К нам в гости любил заходить Абрам Фёдорович Иоффе, учитель Дау. Я знала, что у них был период сложных отношений, и спросила Абрама Фёдоровича, хочет ли он у нас встретиться с Дау. Он обрадовался и согласился. Теперь был черёд Дау. Тот тоже согласился, хотя и без особого энтузиазма. Вечер получился очень тёплым. Абрам Фёдорович был прекрасным рассказчиком. Он вспомнил о том, как встретил Первую мировую войну. Иоффе любил проводить отпуск в Альпах, на горных пастбищах с пастухами, питаясь молоком и сыром. Раз в две недели он сбегал в долину, в городок за письмами. Вниз он бежал по-альпийски, по крутым тропинкам, отталкиваясь короткой палкой от стволов.
Так он примчался в очередной раз в свою гостиницу и заметил, что за табльдотом совсем нет людей. «Где же все?» – спросил он у хозяина. «Как, месье Иоффе, вы ничего не знаете? – сказал хозяин. – Война! Последний поезд на Марсель уходит через полчаса». Иоффе, не заходя за вещами, бросился бежать на вокзал.
Другой рассказ Абрама Фёдоровича был о том, как сразу после окончания Гражданской войны он был командирован в Европу на закупку оборудования для физических лабораторий. Он ехал через Ригу, один, с чемоданом, набитым самой разной валютой. Рыков, который провожал Иоффе, обнял его на прощание и сказал: «Езжайте, дорогой профессор, и тратьте. Чем быстрее мы избавимся от денег, тем быстрее наступит коммунизм».
Дау вспомнил, как плохо видевший в темноте Абрам Фёдорович как-то ловил на юге в приморском парке светлячков и вместо светляка схватил чью-то горящую сигарету.
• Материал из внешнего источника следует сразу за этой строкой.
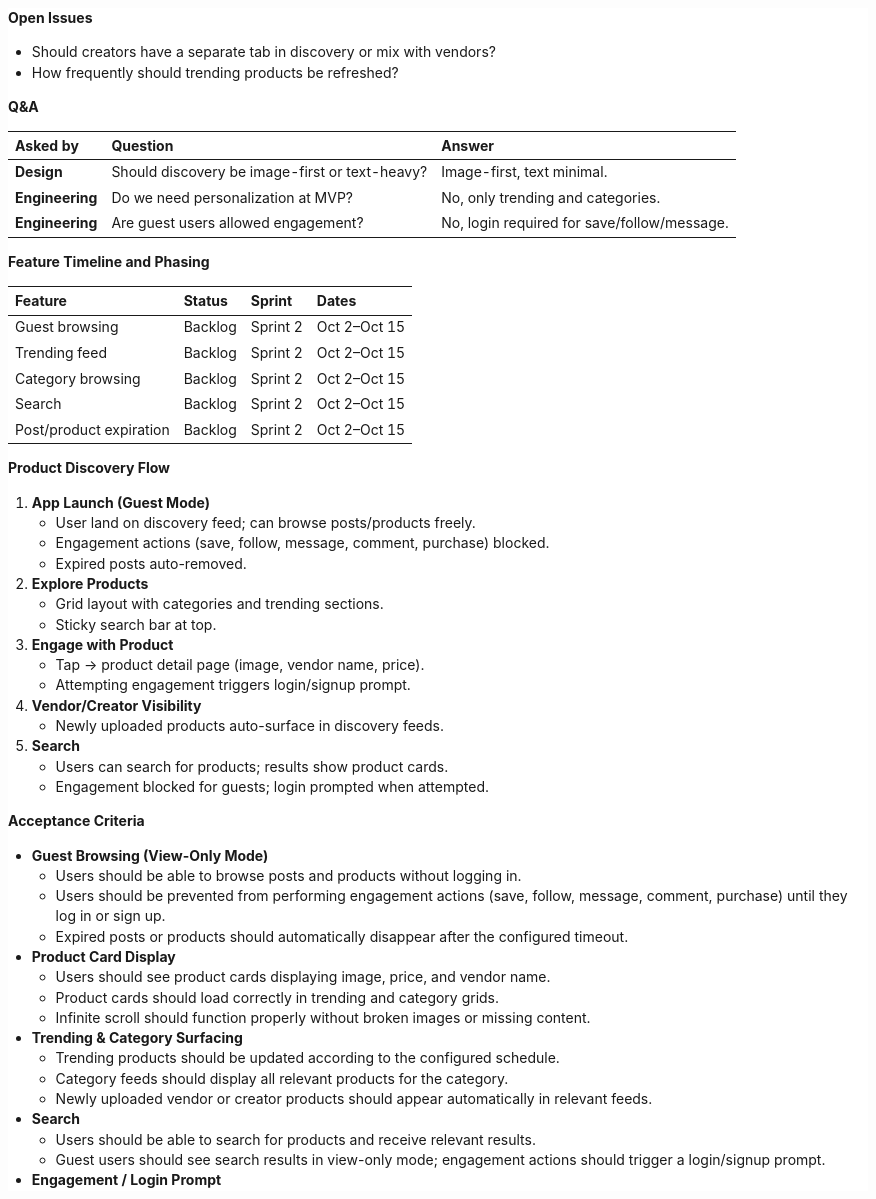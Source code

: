 **Open Issues**

- Should creators have a separate tab in discovery or mix with vendors?
- How frequently should trending products be refreshed?

**Q&A**

| Asked by        | Question                                       | Answer                                      |
| :-------------- | :--------------------------------------------- | :------------------------------------------ |
| **Design**      | Should discovery be image-first or text-heavy? | Image-first, text minimal.                  |
| **Engineering** | Do we need personalization at MVP?             | No, only trending and categories.           |
| **Engineering** | Are guest users allowed engagement?            | No, login required for save/follow/message. |

**Feature Timeline and Phasing**

| Feature                 | Status  | Sprint   | Dates        |
| :---------------------- | :------ | :------- | :----------- |
| Guest browsing          | Backlog | Sprint 2 | Oct 2–Oct 15 |
| Trending feed           | Backlog | Sprint 2 | Oct 2–Oct 15 |
| Category browsing       | Backlog | Sprint 2 | Oct 2–Oct 15 |
| Search                  | Backlog | Sprint 2 | Oct 2–Oct 15 |
| Post/product expiration | Backlog | Sprint 2 | Oct 2–Oct 15 |

**Product Discovery Flow**

1. **App Launch (Guest Mode)**
   - User land on discovery feed; can browse posts/products freely.
   - Engagement actions (save, follow, message, comment, purchase) blocked.
   - Expired posts auto-removed.
2. **Explore Products**
   - Grid layout with categories and trending sections.
   - Sticky search bar at top.
3. **Engage with Product**
   - Tap → product detail page (image, vendor name, price).
   - Attempting engagement triggers login/signup prompt.
4. **Vendor/Creator Visibility**
   - Newly uploaded products auto-surface in discovery feeds.
5. **Search**
   - Users can search for products; results show product cards.
   - Engagement blocked for guests; login prompted when attempted.

**Acceptance Criteria**

- **Guest Browsing (View-Only Mode)**
  - Users should be able to browse posts and products without logging in.
  - Users should be prevented from performing engagement actions (save, follow, message, comment, purchase) until they log in or sign up.
  - Expired posts or products should automatically disappear after the configured timeout.
- **Product Card Display**
  - Users should see product cards displaying image, price, and vendor name.
  - Product cards should load correctly in trending and category grids.
  - Infinite scroll should function properly without broken images or missing content.
- **Trending & Category Surfacing**
  - Trending products should be updated according to the configured schedule.
  - Category feeds should display all relevant products for the category.
  - Newly uploaded vendor or creator products should appear automatically in relevant feeds.
- **Search**
  - Users should be able to search for products and receive relevant results.
  - Guest users should see search results in view-only mode; engagement actions should trigger a login/signup prompt.
- **Engagement / Login Prompt**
Я вспомнила, как в первый год моего пребывания в Москве меня пригласили в цирк – читать монолог ребёнка в клетке со львами. Директор цирка клялся, что номер абсолютно, стопроцентно безопасный, но когда я предложила ему войти в клетку вместе со мной, он срочно уехал на совещание. В это же время в этом цирке дочь Иоффе показывала класс езды на лошади. Абрам Фёдорович почему-то считал, что она позорит честь семьи, бушевал и грозил директору цирка.
Так мы сидели тогда до поздней ночи, и воспоминаниям не было конца…
Когда я услышала, что Дау попал в катастрофу, я сразу позвонила Коре, но она не подходила к телефону, а через четыре дня её увезли в больницу.
Я позвонила профессору Кассирскому, большому другу нашей семьи, и всё узнала. Потом мне рассказывали уже другие люди о самой катастрофе. И как без признаков жизни Дау отвезли в 50-ю больницу Тимирязевского района Москвы. И что у него разбита голова, повреждено лёгкое, перелом таза и сломано семь рёбер. Говорили, что физики делают такие же титанические усилия, как и врачи, чтобы сохранить жизнь Дау. Что Петр Леонидович Капица послал сразу же телеграмму физикам других стран, чтобы достали нужное лекарство. Физики всех стран откликнулись мгновенно. Звонили в аэропорт Лондона, чтобы задержали рейсовый самолёт Лондон-Москва, так как нужно было передать лекарство для Ландау, и самолёт задержали. А в Москве в аэропорту, встречая самолёты, дежурили физики, и чудодейственное лекарство было доставлено. Не только физики, вся Москва интересовалась здоровьем Ландау. 3 апреля Дау сказал первое слово: «спасибо».